Type D Hangars, Site D is a Grade II listed building in the Cotswold local planning authority area, England. First listed on 1 December 2005. Hangar. 2 related planning applications.

Type D Hangars, Site D

WRENN ID
guardian-quoin-khaki
Grade
II
Local Planning Authority
Cotswold
Country
England
Date first listed
1 December 2005
Type
Hangar
Source
Historic England listing

Description

TYPE D HANGARS, SITE D, KEMBLE BUSINESS PARK

Two aircraft storage hangars built in 1939 to Air Ministry Directorate of Works and Buildings drawings Nos 3212-1313/36. Constructed in reinforced concrete walls and roof with asphalt covering, though one hangar is now partly roofed in profiled metal sheet.

The hangars are identical except for small side annexes. They are set at an obtuse angle to each other, approximately 200 metres north of the east end of the main runway. Each hangar has a rectangular plan with internal dimensions of 300 by 150 by 30 feet clear (91.4 by 45.7 by 9.1 metres). Full width and height doors at each end slide to external gantries. The basic form is a plain cuboid with a segmental roof.

The long side walls are plain in-situ cast concrete.
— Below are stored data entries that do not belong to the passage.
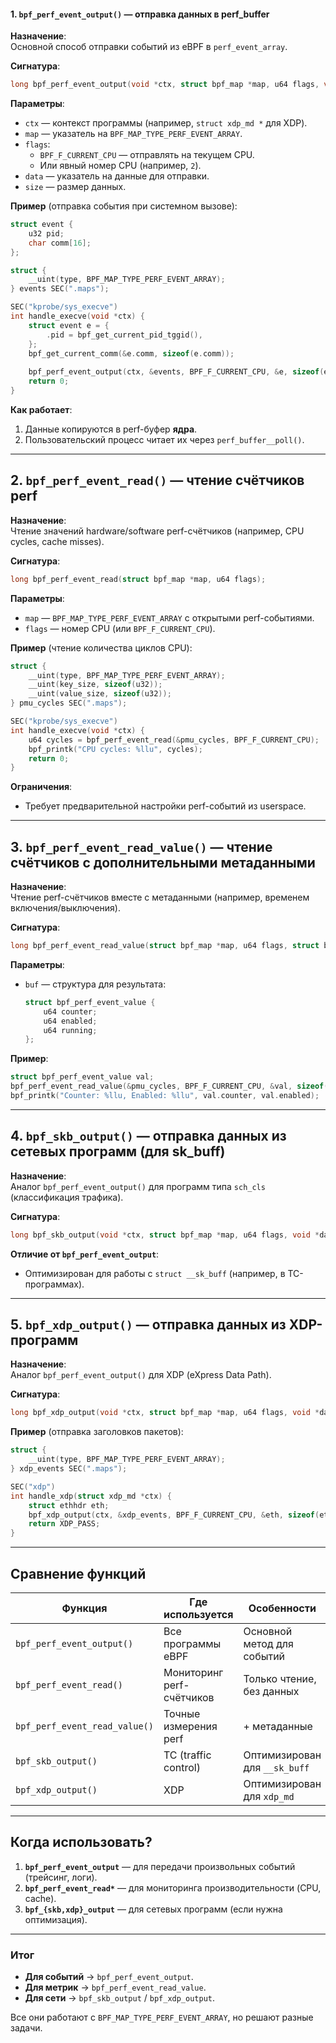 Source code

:#### **1. `bpf_perf_event_output()` — отправка данных в perf_buffer**
**Назначение**:  
Основной способ отправки событий из eBPF в `perf_event_array`.

**Сигнатура**:
```c
long bpf_perf_event_output(void *ctx, struct bpf_map *map, u64 flags, void *data, u64 size);
```

**Параметры**:
- `ctx` — контекст программы (например, `struct xdp_md *` для XDP).
- `map` — указатель на `BPF_MAP_TYPE_PERF_EVENT_ARRAY`.
- `flags`:
  - `BPF_F_CURRENT_CPU` — отправлять на текущем CPU.
  - Или явный номер CPU (например, `2`).
- `data` — указатель на данные для отправки.
- `size` — размер данных.

**Пример** (отправка события при системном вызове):
```c
struct event {
    u32 pid;
    char comm[16];
};

struct {
    __uint(type, BPF_MAP_TYPE_PERF_EVENT_ARRAY);
} events SEC(".maps");

SEC("kprobe/sys_execve")
int handle_execve(void *ctx) {
    struct event e = {
        .pid = bpf_get_current_pid_tggid(),
    };
    bpf_get_current_comm(&e.comm, sizeof(e.comm));
    
    bpf_perf_event_output(ctx, &events, BPF_F_CURRENT_CPU, &e, sizeof(e));
    return 0;
}
```

**Как работает**:
1. Данные копируются в perf-буфер **ядра**.
2. Пользовательский процесс читает их через `perf_buffer__poll()`.

---

## **2. `bpf_perf_event_read()` — чтение счётчиков perf**
**Назначение**:  
Чтение значений hardware/software perf-счётчиков (например, CPU cycles, cache misses).

**Сигнатура**:
```c
long bpf_perf_event_read(struct bpf_map *map, u64 flags);
```

**Параметры**:
- `map` — `BPF_MAP_TYPE_PERF_EVENT_ARRAY` с открытыми perf-событиями.
- `flags` — номер CPU (или `BPF_F_CURRENT_CPU`).

**Пример** (чтение количества циклов CPU):
```c
struct {
    __uint(type, BPF_MAP_TYPE_PERF_EVENT_ARRAY);
    __uint(key_size, sizeof(u32));
    __uint(value_size, sizeof(u32));
} pmu_cycles SEC(".maps");

SEC("kprobe/sys_execve")
int handle_execve(void *ctx) {
    u64 cycles = bpf_perf_event_read(&pmu_cycles, BPF_F_CURRENT_CPU);
    bpf_printk("CPU cycles: %llu", cycles);
    return 0;
}
```

**Ограничения**:
- Требует предварительной настройки perf-событий из userspace.

---

## **3. `bpf_perf_event_read_value()` — чтение счётчиков с дополнительными метаданными**
**Назначение**:  
Чтение perf-счётчиков вместе с метаданными (например, временем включения/выключения).

**Сигнатура**:
```c
long bpf_perf_event_read_value(struct bpf_map *map, u64 flags, struct bpf_perf_event_value *buf, u32 buf_size);
```

**Параметры**:
- `buf` — структура для результата:
  ```c
  struct bpf_perf_event_value {
      u64 counter;
      u64 enabled;
      u64 running;
  };
  ```

**Пример**:
```c
struct bpf_perf_event_value val;
bpf_perf_event_read_value(&pmu_cycles, BPF_F_CURRENT_CPU, &val, sizeof(val));
bpf_printk("Counter: %llu, Enabled: %llu", val.counter, val.enabled);
```

---

## **4. `bpf_skb_output()` — отправка данных из сетевых программ (для sk_buff)**
**Назначение**:  
Аналог `bpf_perf_event_output()` для программ типа `sch_cls` (классификация трафика).

**Сигнатура**:
```c
long bpf_skb_output(void *ctx, struct bpf_map *map, u64 flags, void *data, u64 size);
```

**Отличие от `bpf_perf_event_output`**:
- Оптимизирован для работы с `struct __sk_buff` (например, в TC-программах).

---

## **5. `bpf_xdp_output()` — отправка данных из XDP-программ**
**Назначение**:  
Аналог `bpf_perf_event_output()` для XDP (eXpress Data Path).

**Сигнатура**:
```c
long bpf_xdp_output(void *ctx, struct bpf_map *map, u64 flags, void *data, u64 size);
```

**Пример** (отправка заголовков пакетов):
```c
struct {
    __uint(type, BPF_MAP_TYPE_PERF_EVENT_ARRAY);
} xdp_events SEC(".maps");

SEC("xdp")
int handle_xdp(struct xdp_md *ctx) {
    struct ethhdr eth;
    bpf_xdp_output(ctx, &xdp_events, BPF_F_CURRENT_CPU, &eth, sizeof(eth));
    return XDP_PASS;
}
```

---

## **Сравнение функций**
| Функция                      | Где используется          | Особенности                     |
|------------------------------|---------------------------|---------------------------------|
| `bpf_perf_event_output()`     | Все программы eBPF        | Основной метод для событий      |
| `bpf_perf_event_read()`       | Мониторинг perf-счётчиков | Только чтение, без данных       |
| `bpf_perf_event_read_value()` | Точные измерения perf     | + метаданные                   |
| `bpf_skb_output()`            | TC (traffic control)      | Оптимизирован для `__sk_buff`  |
| `bpf_xdp_output()`            | XDP                       | Оптимизирован для `xdp_md`     |

---

## **Когда использовать?**
1. **`bpf_perf_event_output`** — для передачи произвольных событий (трейсинг, логи).
2. **`bpf_perf_event_read*`** — для мониторинга производительности (CPU, cache).
3. **`bpf_{skb,xdp}_output`** — для сетевых программ (если нужна оптимизация).

---

### **Итог**
- **Для событий** → `bpf_perf_event_output`.
- **Для метрик** → `bpf_perf_event_read_value`.
- **Для сети** → `bpf_skb_output` / `bpf_xdp_output`. 

Все они работают с `BPF_MAP_TYPE_PERF_EVENT_ARRAY`, но решают разные задачи. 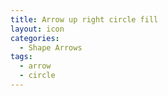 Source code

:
 ```yaml
---
title: Arrow up right circle fill
layout: icon
categories:
  - Shape Arrows
tags:
  - arrow
  - circle
---
```


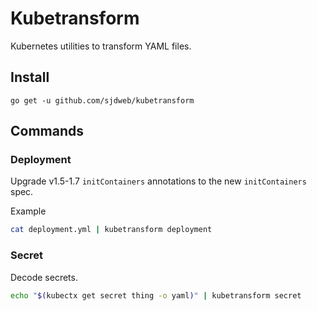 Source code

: # Kubetransform

Kubernetes utilities to transform YAML files.

## Install
```
go get -u github.com/sjdweb/kubetransform
```

## Commands

### Deployment
Upgrade v1.5-1.7 `initContainers` annotations to the new `initContainers` spec.

Example
```bash
cat deployment.yml | kubetransform deployment
```

### Secret
Decode secrets.
```bash
echo "$(kubectx get secret thing -o yaml)" | kubetransform secret
``` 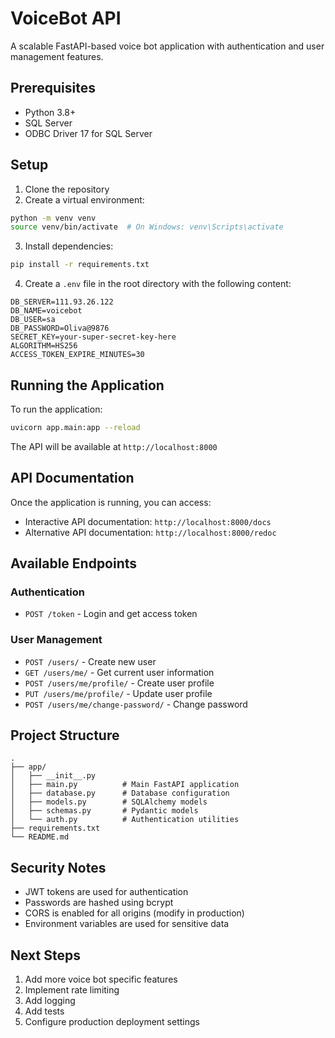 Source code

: # VoiceBot API

A scalable FastAPI-based voice bot application with authentication and user management features.

## Prerequisites

- Python 3.8+
- SQL Server
- ODBC Driver 17 for SQL Server

## Setup

1. Clone the repository
2. Create a virtual environment:
```bash
python -m venv venv
source venv/bin/activate  # On Windows: venv\Scripts\activate
```

3. Install dependencies:
```bash
pip install -r requirements.txt
```

4. Create a `.env` file in the root directory with the following content:
```
DB_SERVER=111.93.26.122
DB_NAME=voicebot
DB_USER=sa
DB_PASSWORD=Oliva@9876
SECRET_KEY=your-super-secret-key-here
ALGORITHM=HS256
ACCESS_TOKEN_EXPIRE_MINUTES=30
```

## Running the Application

To run the application:

```bash
uvicorn app.main:app --reload
```

The API will be available at `http://localhost:8000`

## API Documentation

Once the application is running, you can access:
- Interactive API documentation: `http://localhost:8000/docs`
- Alternative API documentation: `http://localhost:8000/redoc`

## Available Endpoints

### Authentication
- `POST /token` - Login and get access token

### User Management
- `POST /users/` - Create new user
- `GET /users/me/` - Get current user information
- `POST /users/me/profile/` - Create user profile
- `PUT /users/me/profile/` - Update user profile
- `POST /users/me/change-password/` - Change password

## Project Structure

```
.
├── app/
│   ├── __init__.py
│   ├── main.py          # Main FastAPI application
│   ├── database.py      # Database configuration
│   ├── models.py        # SQLAlchemy models
│   ├── schemas.py       # Pydantic models
│   └── auth.py          # Authentication utilities
├── requirements.txt
└── README.md
```

## Security Notes

- JWT tokens are used for authentication
- Passwords are hashed using bcrypt
- CORS is enabled for all origins (modify in production)
- Environment variables are used for sensitive data

## Next Steps

1. Add more voice bot specific features
2. Implement rate limiting
3. Add logging
4. Add tests
5. Configure production deployment settings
A continuous window range runs at high level, comprising horizontal steel lights in six panes divided by slightly projecting concrete columns, with a continuous sill to a plat-band. Above these windows a deep flat canopy projects approximately one metre. Above the canopy a plain high parapet continues in the wall plane, approximately 1.5 metres high. This parapet returns to the short ends for a short run before merging with the segmental pediment above a horizontal projecting rail carrying the head track to the doors. This track continues beyond the ends of the hangar as a gantry supported at the outer ends by plain concrete posts. At each end are six full-height steel doors, each containing a horizontal four-pane glazed light centred at the top.

The easternmost hangar has a small lean-to annex on the south side covering five bays but with nine steel casements and a door at each end. The walls are rendered on block or brick and the roof is corrugated asbestos sheet. The north side is plain. The second hangar has a series of later additions with flat roofs on the east side, with three large steel vents with conical cappings, and also an earlier lean-to with corrugated asbestos sheet roof. On the west side is a lean-to range similar to that on the first hangar. Part of the roof at the south end has been recovered with later sheeting, and there are three large roof vents identical with those on the east side.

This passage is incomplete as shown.